A Brief History of Google’s Kubernetes and Why It’s Fantastic

The beginner’s guide for understand what Kubernetes is and why it’s essential for reliable, scalable modern applications

Alan Wang

Published in

FST Network

10 min readApr 21, 2022

Key Takeaways

Google’s Kubernetes is a open-source project for reliable, scalable container operation and has been applied in large scales.
Containerization is the answer to deploy and scale apps (especially microservices) more easily.

If you are in IT industry, you probably heard the name “Kubernetes” (which means “pilot” or “helmsman” in Greek) a lot these days. What it does is often referred as container orchestration, although people sometimes point out that it is not an accurate term either.

So what is it really?

This is not original but still…

Kubernetes is indeed very popular. According to CNCF (Cloud Native Computing Foundation)’s State of Cloud Native Development Report for Q1 2021, there are 6.8 million cloud native developers worldwide (5.6 million of them use Kubernetes, 67% growth from the previous year) with 10.2 million containers running. (Don’t worry: we will explain what is a container later.)

CNCF estimated there are 26.8 million developers globally, so about 1 in 5 developers in the world is currently using Kubernetes.

To understand what exactly Kubernetes does and why it’s so popular for modern system operations, we’ll have to take a quick look of the history.

At the Dawn of Time, There were Monolithic Applications

I briefly worked as a Java engineer at the end of 2000s. The apps we have were all monolithic: they use either JavaServer Faces or Struts to render web pages and use Spring and Hibernate to query databases. Everything has to be compiled into a single giant .war file to run on a big Oracle server.

In one of the bigger project, we had a team about 30 people divided into system analysts, web devs and service devs. Everything was well-planned in the beginning. Then the client decided to add a new function branch in the software. We literally had to drill holes into our architecture because we didn’t have time to fix it, and doing so caused even more bugs and chaos.

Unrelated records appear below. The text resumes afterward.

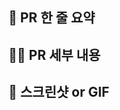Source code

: ## 🚅 PR 한 줄 요약

<!--수정/추가한 작업 내용을 설명해주세요.-->

## 🧑‍💻 PR 세부 내용

<!-- 세부 내용을 설명해주세요.-->

## 📸 스크린샷 or GIF

<!--스크린샷 또는 GIF를 첨부해주세요.-->
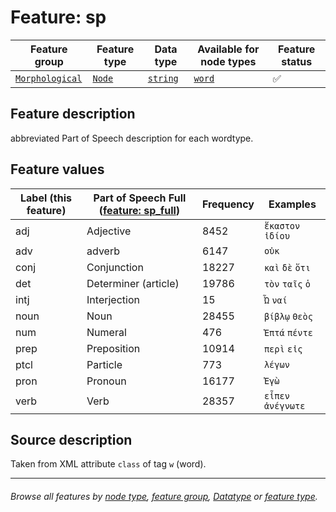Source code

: # Feature: sp  <a name="start"></a>

Feature group | Feature type | Data type | Available for node types | Feature status
---  | --- | --- | --- | ---
[`Morphological`](featuresbygroup.md#morphological-features) | [`Node`](featuresbyfeaturetype.md#node-features) | [`string`](featuresbydatatype.md#string-datatype) | [`word`](featuresbynodetype.md#word-nodes) | ✅

## Feature description
abbreviated Part of Speech description for each wordtype.

## Feature values 

Label (this feature) | Part of Speech Full ([feature: sp_full](sp_full.md#start)) | Frequency | Examples
--- | --- | --- | ---
adj | Adjective | 8452 | `ἕκαστον` `ἰδίου`
adv | adverb | 6147 | `οὐκ` 
conj | Conjunction | 18227 | `καὶ` `δὲ` `ὅτι`
det | Determiner (article) | 19786 | `τὸν` `ταῖς` `ὁ`
intj | Interjection | 15 | `Ὦ` `ναί`
noun | Noun | 28455 | `βίβλῳ` `Θεὸς`
num | Numeral | 476 | `Ἑπτά` `πέντε`
prep | Preposition | 10914 | `περὶ` `εἰς`
ptcl | Particle | 773 | `λέγων`
pron | Pronoun | 16177 | `Ἐγὼ`
verb | Verb | 28357 | `εἶπεν` `ἀνέγνωτε`


## Source description

Taken from XML attribute `class` of tag `w` (word).

---
###### *Browse all features by [node type](featuresbynodetype.md#start), [feature group](featuresbygroup.md#start), [Datatype](featuresbydatatype.md#start)  or [feature type](featuresbyfeaturetype.md#start).*
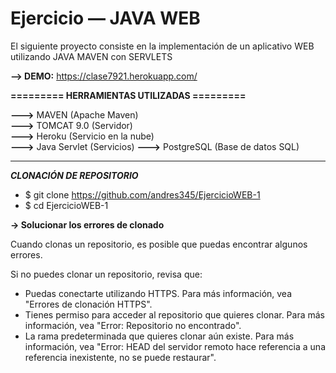 # Ejercicio — JAVA WEB
El siguiente proyecto consiste en la implementación de un aplicativo WEB utilizando JAVA MAVEN con SERVLETS

**--> DEMO:** https://clase7921.herokuapp.com/  

**========= HERRAMIENTAS UTILIZADAS =========**

 **———>** MAVEN (Apache Maven)  
 **———>** TOMCAT 9.0 (Servidor)  
 **———>** Heroku (Servicio en la nube)  
 **———>** Java Servlet (Servicios)
 **———>** PostgreSQL (Base de datos SQL)
 
 -------------------------------------------
 ***CLONACIÓN DE REPOSITORIO***  
 * $ git clone https://github.com/andres345/EjercicioWEB-1
 * $ cd EjercicioWEB-1
 
**-> Solucionar los errores de clonado**  

Cuando clonas un repositorio, es posible que puedas encontrar algunos errores.  

Si no puedes clonar un repositorio, revisa que:  

* Puedas conectarte utilizando HTTPS. Para más información, vea "Errores de clonación HTTPS".  
* Tienes permiso para acceder al repositorio que quieres clonar. Para más información, vea "Error: Repositorio no encontrado".  
* La rama predeterminada que quieres clonar aún existe. Para más información, vea "Error: HEAD del servidor remoto hace referencia a una referencia inexistente, no se puede restaurar".  
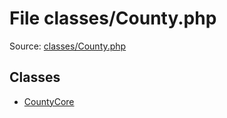 File classes/County.php
=========

Source: [classes/County.php](https://github.com/PrestaShop/PrestaShop/blob/1.5.0.9/classes/County.php)


Classes
-------

* [CountyCore](class.CountyCore.md)

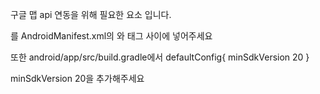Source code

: 구글 맵 api 연동을 위해 필요한 요소 입니다.

<meta-data
            android:name="com.google.android.geo.API_KEY"
            android:value="YOUR_API_KEY" />
를 AndroidManifest.xml의  </activity>와 </application> 태그 사이에 넣어주세요

또한 android/app/src/build.gradle에서
defaultConfig{
  minSdkVersion 20
}

minSdkVersion 20을 추가해주세요
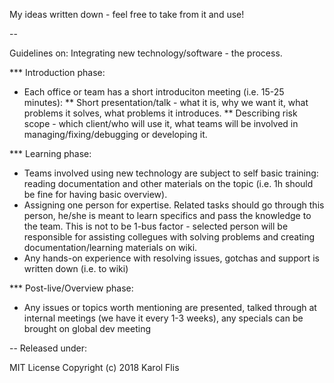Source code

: My ideas written down - feel free to take from it and use!

--

Guidelines on: Integrating new technology/software - the process.

*** Introduction phase:

 * Each office or team has a short introduciton meeting (i.e. 15-25 minutes):
 ** Short presentation/talk - what it is, why we want it, what problems it solves, what problems it introduces.
 ** Describing risk scope - which client/who will use it, what teams will be involved in managing/fixing/debugging or developing it.

*** Learning phase:

 * Teams involved using new technology are subject to self basic training: reading documentation and other materials on the topic (i.e. 1h should be fine for having basic overview).
 * Assigning one person for expertise. Related tasks should go through this person, he/she is meant to learn specifics and pass the knowledge to the team.
   This is not to be 1-bus factor - selected person will be responsible for assisting collegues with solving problems and creating documentation/learning materials on wiki.
 * Any hands-on experience with resolving issues, gotchas and support is written down (i.e. to wiki)

*** Post-live/Overview phase:

 * Any issues or topics worth mentioning are presented, talked through at internal meetings (we have it every 1-3 weeks), any specials can be brought on global dev meeting

--
Released under:

MIT License
Copyright (c) 2018 Karol Flis

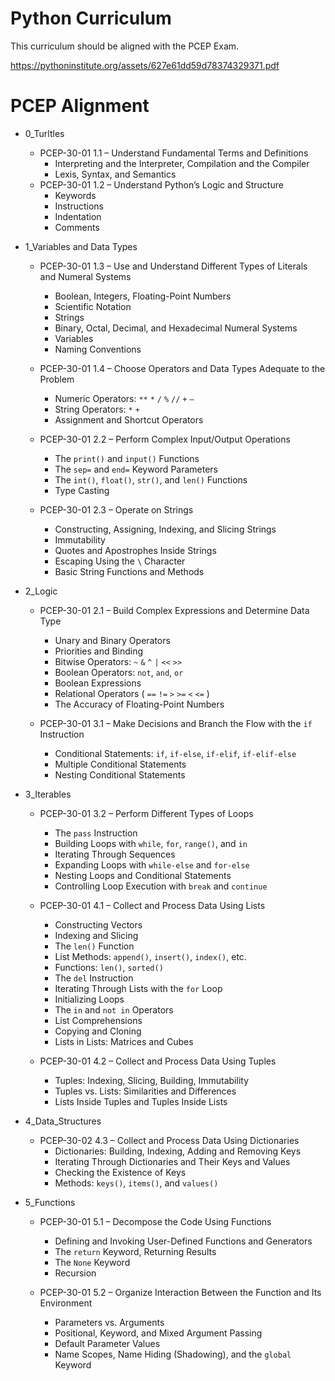 # Python Curriculum

This curriculum should be aligned with the PCEP Exam. 

https://pythoninstitute.org/assets/627e61dd59d78374329371.pdf


# PCEP Alignment


* 0_Turltles
  
    * PCEP-30-01 1.1 – Understand Fundamental Terms and Definitions
        * Interpreting and the Interpreter, Compilation and the Compiler
        * Lexis, Syntax, and Semantics
    * PCEP-30-01 1.2 – Understand Python’s Logic and Structure
        * Keywords
        * Instructions
        * Indentation
        * Comments

* 1_Variables and Data Types

    * PCEP-30-01 1.3 – Use and Understand Different Types of Literals and Numeral Systems
        * Boolean, Integers, Floating-Point Numbers
        * Scientific Notation
        * Strings
        * Binary, Octal, Decimal, and Hexadecimal Numeral Systems
        * Variables
        * Naming Conventions

    * PCEP-30-01 1.4 – Choose Operators and Data Types Adequate to the Problem
        * Numeric Operators: `**` `*` `/` `%` `//` `+` `–`
        * String Operators: `*` `+`
        * Assignment and Shortcut Operators

    * PCEP-30-01 2.2 – Perform Complex Input/Output Operations
        * The `print()` and `input()` Functions
        * The `sep=` and `end=` Keyword Parameters
        * The `int()`, `float()`, `str()`, and `len()` Functions
        * Type Casting
  
    * PCEP-30-01 2.3 – Operate on Strings
        * Constructing, Assigning, Indexing, and Slicing Strings
        * Immutability
        * Quotes and Apostrophes Inside Strings
        * Escaping Using the `\` Character
        * Basic String Functions and Methods


* 2_Logic

    * PCEP-30-01 2.1 – Build Complex Expressions and Determine Data Type
        * Unary and Binary Operators
        * Priorities and Binding
        * Bitwise Operators: `~` `&` `^` `|` `<<` `>>`
        * Boolean Operators: `not`, `and`, `or`
        * Boolean Expressions
        * Relational Operators ( `==` `!=` `>` `>=` `<` `<=` )
        * The Accuracy of Floating-Point Numbers


    * PCEP-30-01 3.1 – Make Decisions and Branch the Flow with the `if` Instruction
        * Conditional Statements: `if`, `if-else`, `if-elif`, `if-elif-else`
        * Multiple Conditional Statements
        * Nesting Conditional Statements
  
* 3_Iterables
  
    * PCEP-30-01 3.2 – Perform Different Types of Loops
        * The `pass` Instruction
        * Building Loops with `while`, `for`, `range()`, and `in`
        * Iterating Through Sequences
        * Expanding Loops with `while-else` and `for-else`
        * Nesting Loops and Conditional Statements
        * Controlling Loop Execution with `break` and `continue`

    * PCEP-30-01 4.1 – Collect and Process Data Using Lists
        * Constructing Vectors
        * Indexing and Slicing
        * The `len()` Function
        * List Methods: `append()`, `insert()`, `index()`, etc.
        * Functions: `len()`, `sorted()`
        * The `del` Instruction
        * Iterating Through Lists with the `for` Loop
        * Initializing Loops
        * The `in` and `not in` Operators
        * List Comprehensions
        * Copying and Cloning
        * Lists in Lists: Matrices and Cubes

    * PCEP-30-01 4.2 – Collect and Process Data Using Tuples
        * Tuples: Indexing, Slicing, Building, Immutability
        * Tuples vs. Lists: Similarities and Differences
        * Lists Inside Tuples and Tuples Inside Lists

* 4_Data_Structures
  
    * PCEP-30-02 4.3 – Collect and Process Data Using Dictionaries
        * Dictionaries: Building, Indexing, Adding and Removing Keys
        * Iterating Through Dictionaries and Their Keys and Values
        * Checking the Existence of Keys
        * Methods: `keys()`, `items()`, and `values()`

* 5_Functions

    * PCEP-30-01 5.1 – Decompose the Code Using Functions
        * Defining and Invoking User-Defined Functions and Generators
        * The `return` Keyword, Returning Results
        * The `None` Keyword
        * Recursion

    * PCEP-30-01 5.2 – Organize Interaction Between the Function and Its Environment
        * Parameters vs. Arguments
        * Positional, Keyword, and Mixed Argument Passing
        * Default Parameter Values
        * Name Scopes, Name Hiding (Shadowing), and the `global` Keyword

As the name implies, a monolithic app is like a (gigantic) block of stone with everything tightly coupled in one code base. This is a logical choice if you have a small app. But as project scale goes up, everything starts to lose control.

A concept called Service-oriented Architecture (SOA) tried to solve this with modular programming: the back-end of the app are separated from the front-end and splitted into individual web APIs. This at least makes project developing easier.

The Age of Microservices

The trouble in maintaining a giant monolithic app is only half of the problem: they are also difficult to scale, or increase service volume to handle more user and data. Sure, you can deploy more servers and apply a load balancer/reverse proxy in front of them all, but any changes will take down the whole service for a while.

In a recent article, Mario Izquierdo explained that how Twitch switch from a Ruby on Rails monolithic app to Golang-based microservice architecture in early 2010s to solve performance bottlenecks. Unlike SOA services are still part of the same back-end, microservices are independent mini apps themselves, usually paired with their own databases.

Well, you can still have a single shared database outside and use a technique called sharding to scale it up. But that’s not what we are doing to discuss today.

One of the most common API for microservices, REST (Representational State Transfer), is also a lot easier to implement and more scalable than, ironically, SOA’s SOAP (Simple Object Access Protocol).

Now scaling up is easy— you simply increase the number of microservices on demand. You can also run multiple instances of microservices on one server because they require less resources.

World of Virtual Machines

The next problem is that it’s difficult to run different apps on a same server. Because you may not be able to afford one type of app per server.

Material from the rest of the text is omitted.